本発明は、農業用水管の施工方法に関し、詳しくは、灌漑期に農業用水管の布設施工が可能な農業用水管の施工方法に関する。
水田脇等の農道に沿って灌漑用水を供給するための農業用水管を布設する場合、通常、地下水の水位を考慮して非灌漑期に施工が行われる。具体的には、地下水位は低い状況下で横断管等を一時撤去して農業用水管を配管し、その後復旧を行う。
しかしながら、緊急を要する場合等、灌漑期に農業用水管の布設施工を行う場合では、農業用水が施工箇所脇の側溝等に流れており地下水位が低下せず、地下水の漏水で掘削が困難となるため確実な止水施工が必要となる。そのため、灌漑期に農業用水管を布設することは稀なケースとなっている。
このような地下水を考慮した農業用水管の布設施工では、農道を所定の深度に掘削後、建て込み簡易土留を付設するとともにウェルポイントで地下水を汲み上げて排水する施工方法が考えられる。
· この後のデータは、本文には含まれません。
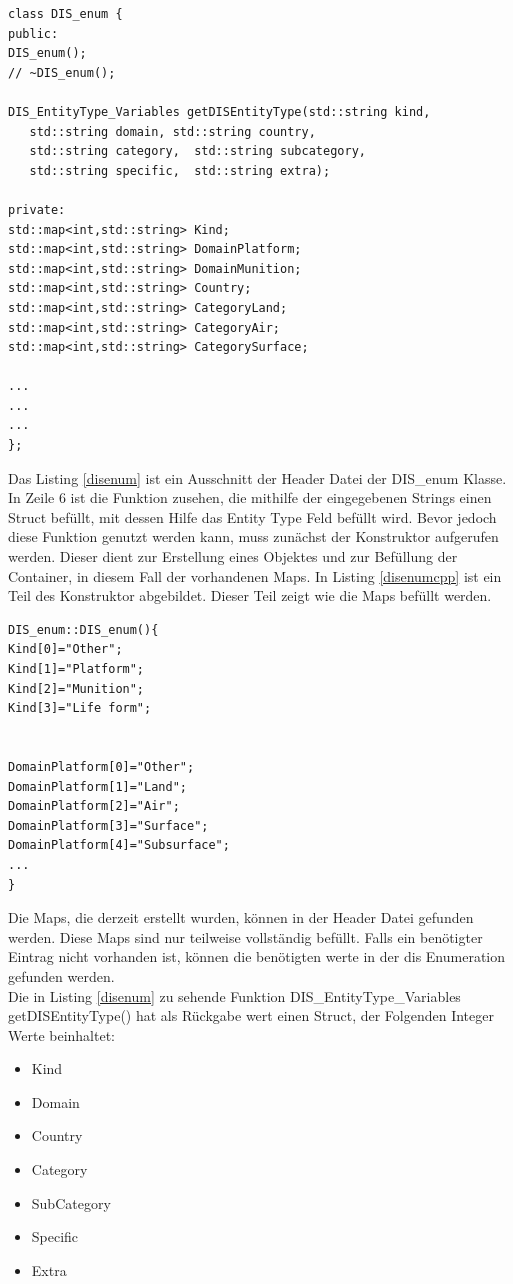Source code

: \begin{lstlisting}[caption = Ausschnitt DIS\_enum.h  ,label= disenum]
class DIS_enum {
public:
DIS_enum();
// ~DIS_enum();

DIS_EntityType_Variables getDISEntityType(std::string kind,
   std::string domain, std::string country,
   std::string category,  std::string subcategory, 
   std::string specific,  std::string extra);

private:
std::map<int,std::string> Kind;
std::map<int,std::string> DomainPlatform;
std::map<int,std::string> DomainMunition;
std::map<int,std::string> Country;
std::map<int,std::string> CategoryLand;
std::map<int,std::string> CategoryAir;
std::map<int,std::string> CategorySurface;

...
...
...
};
\end{lstlisting}
Das Listing \ref{disenum} ist ein Ausschnitt der Header Datei der \glqq DIS\_enum \grqq{} Klasse. In Zeile 6 ist die Funktion zusehen, die mithilfe der eingegebenen Strings einen Struct befüllt, mit dessen Hilfe das   \glqq Entity Type \grqq{} Feld befüllt wird. Bevor jedoch diese Funktion genutzt werden kann, muss zunächst der Konstruktor aufgerufen werden. Dieser dient zur Erstellung eines Objektes und zur Befüllung der Container, in diesem Fall der vorhandenen Maps. In Listing \ref{disenumcpp} ist ein Teil des Konstruktor abgebildet. Dieser Teil zeigt wie die Maps befüllt werden.
 \begin{lstlisting}[caption = Ausschnitt DIS\_enum.cpp  ,label= disenumcpp]
DIS_enum::DIS_enum(){
Kind[0]="Other";
Kind[1]="Platform";
Kind[2]="Munition";
Kind[3]="Life form";
 
 
DomainPlatform[0]="Other";
DomainPlatform[1]="Land";
DomainPlatform[2]="Air";
DomainPlatform[3]="Surface";
DomainPlatform[4]="Subsurface";
...
}
 \end{lstlisting}
 Die Maps, die derzeit erstellt wurden, können in der Header Datei gefunden werden. Diese Maps sind nur teilweise vollständig befüllt. Falls ein benötigter Eintrag nicht vorhanden ist, können die benötigten werte in der \ac{dis} Enumeration gefunden werden. \\ 
 Die in Listing \ref{disenum} zu sehende Funktion \glqq DIS\_EntityType\_Variables getDISEntityType()\grqq{} 
hat als Rückgabe wert einen Struct, der Folgenden Integer Werte beinhaltet: 
\begin{itemize}
	\singlespacing
	\item Kind
	\item Domain
	\item Country
	\item Category
	\item SubCategory
	\item Specific
	\item Extra
\end{itemize}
しかしながらこの工法では、例えば、掘削底面までの中間に透水層となる砂層があり、砂層の下にシルト層がある場合、ウェルポイントの対応では地下水の排出が困難であったり、地下水と砂分の流出を防止できないことがあり、地下水と砂分が流出した場合には、掘削場所に近接している水田等にクラックが発生したり、地山(砂層)が崩壊するといった問題があった。また、掘削深度が深い場合には、建て込み簡易土留では対応が困難なこともあるため、更に止水を考慮した対策が必要となる。
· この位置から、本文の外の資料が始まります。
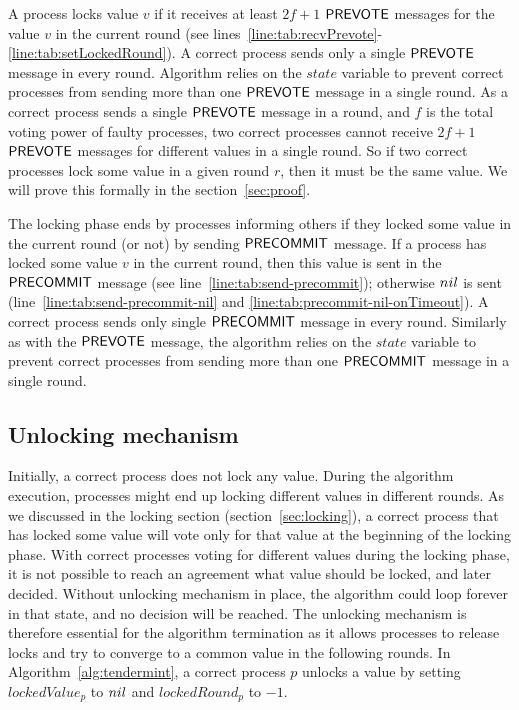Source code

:A process locks value $v$ if it receives at least $2f+1$ $\mathsf{PREVOTE}$ messages for the value $v$ in the current round (see lines~\ref{line:tab:recvPrevote}-\ref{line:tab:setLockedRound}). A correct process sends only a single $\mathsf{PREVOTE}$ message in every round. Algorithm relies on the $state$ variable to prevent correct processes from sending more than one $\mathsf{PREVOTE}$ message in a single round. As a correct process sends a single $\mathsf{PREVOTE}$ message in a round, and $f$ is the total voting power of faulty processes, two correct processes cannot receive $2f+1$ $\mathsf{PREVOTE}$ messages for different values in a single round. So if two correct processes lock some value in a given round $r$, then it must be the same value. We will prove this formally in the section~\ref{sec:proof}.    

The locking phase ends by processes informing others if they locked some value in the current round (or not) by sending $\mathsf{PRECOMMIT}$ message. If a process has locked some value $v$ in the current round, then this value is sent in the $\mathsf{PRECOMMIT}$ message (see line~\ref{line:tab:send-precommit}); otherwise $nil$ is sent (line~\ref{line:tab:send-precommit-nil} and \ref{line:tab:precommit-nil-onTimeout}). A correct process sends only single $\mathsf{PRECOMMIT}$ message in every round. Similarly as with the $\mathsf{PREVOTE}$ message, the algorithm relies on the $state$ variable to prevent correct processes from sending more than one $\mathsf{PRECOMMIT}$ message in a single round. 

\subsection{Unlocking mechanism}
\label{sec:unlocking}

Initially, a correct process does not lock any value. During the algorithm execution, processes might end up locking different values in different rounds. As we discussed in the locking section (section~\ref{sec:locking}), a correct process that has locked some value will vote
only for that value at the beginning of the locking phase. With correct processes voting for different values during the locking phase, it is not possible to reach an agreement what value should be locked, and later decided. Without unlocking mechanism in place, the algorithm could loop forever in that state, and no decision will be reached. The unlocking mechanism is therefore essential for the algorithm termination as it allows processes to release locks and try to converge to a common value in the following rounds. In Algorithm~\ref{alg:tendermint}, a correct process $p$ unlocks a value by setting $lockedValue_p$ to $nil$ and $lockedRound_p$ to $-1$.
また、用地の制約や、地下水位の存在等の現場条件に対応可能な施工として、鋼矢板土留による仮土留め施工があるが、鋼矢板の引き抜きによる土砂の付着等により、地山の崩壊や地盤沈下等の影響が懸念される。
このような止水が必要な地盤に対して矢板壁を適用する施工方法については、これまでにいくつかの提案がなされている(例えば特許文献1)。特許文献1の提案では、地中に構築すべき構造物の基礎以深に軟弱地盤が存在する場合に、構築すべき構造物の基礎の底面の深度より下層の地中に地盤改良体を構築することにより基礎の安定性を確保できるとしている。
特開2007-51486号公報
しかしながら、特許文献1の提案の工法では、矢板壁の構築前に基礎の底面より深い位置に地盤改良体を構築する必要があり、また、矢板の下端部は地盤改良体に届かない位置までしか圧入又は打設されていないため、上記従来の問題を解決できるものではなかった。
本発明は以上のような事情に鑑みてなされたものであり、灌漑期において、地下水や砂分の流出を防止するとともに、地盤沈下を防止でき、鋼矢板の引き抜き時の土砂の付着や、引き抜き後の土砂の移動も抑制可能な、安全性・施工性に優れた農業用水管の施工方法を提供することを課題としている。
本発明の農業用水管の施工方法は、上記の技術的課題を解決するためになされたものであって、以下のことを特徴としている。
第1に、本発明の農業用水管の施工方法は、
地中に農業用水管を布設する施工方法であって、
構築すべき農業用水管の上面視左右平行に、所定の深度まで鋼矢板を隣接して圧入する鋼矢板圧入工程と、
平行に圧入した向かい合う前記鋼矢板の間の地盤に薬液を注入して前記地盤の土質を改良する地盤改良工程と、
前記薬液を注入した前記鋼矢板の間の地盤を所定の深度まで掘削して鋼矢板壁を構築する鋼矢板壁構築工程と、
農業用水管を配設する用水管配設工程と、
掘削箇所に掘削土を埋め戻し、前記鋼矢板を引き抜き整地する整地工程とを有することを特徴とする。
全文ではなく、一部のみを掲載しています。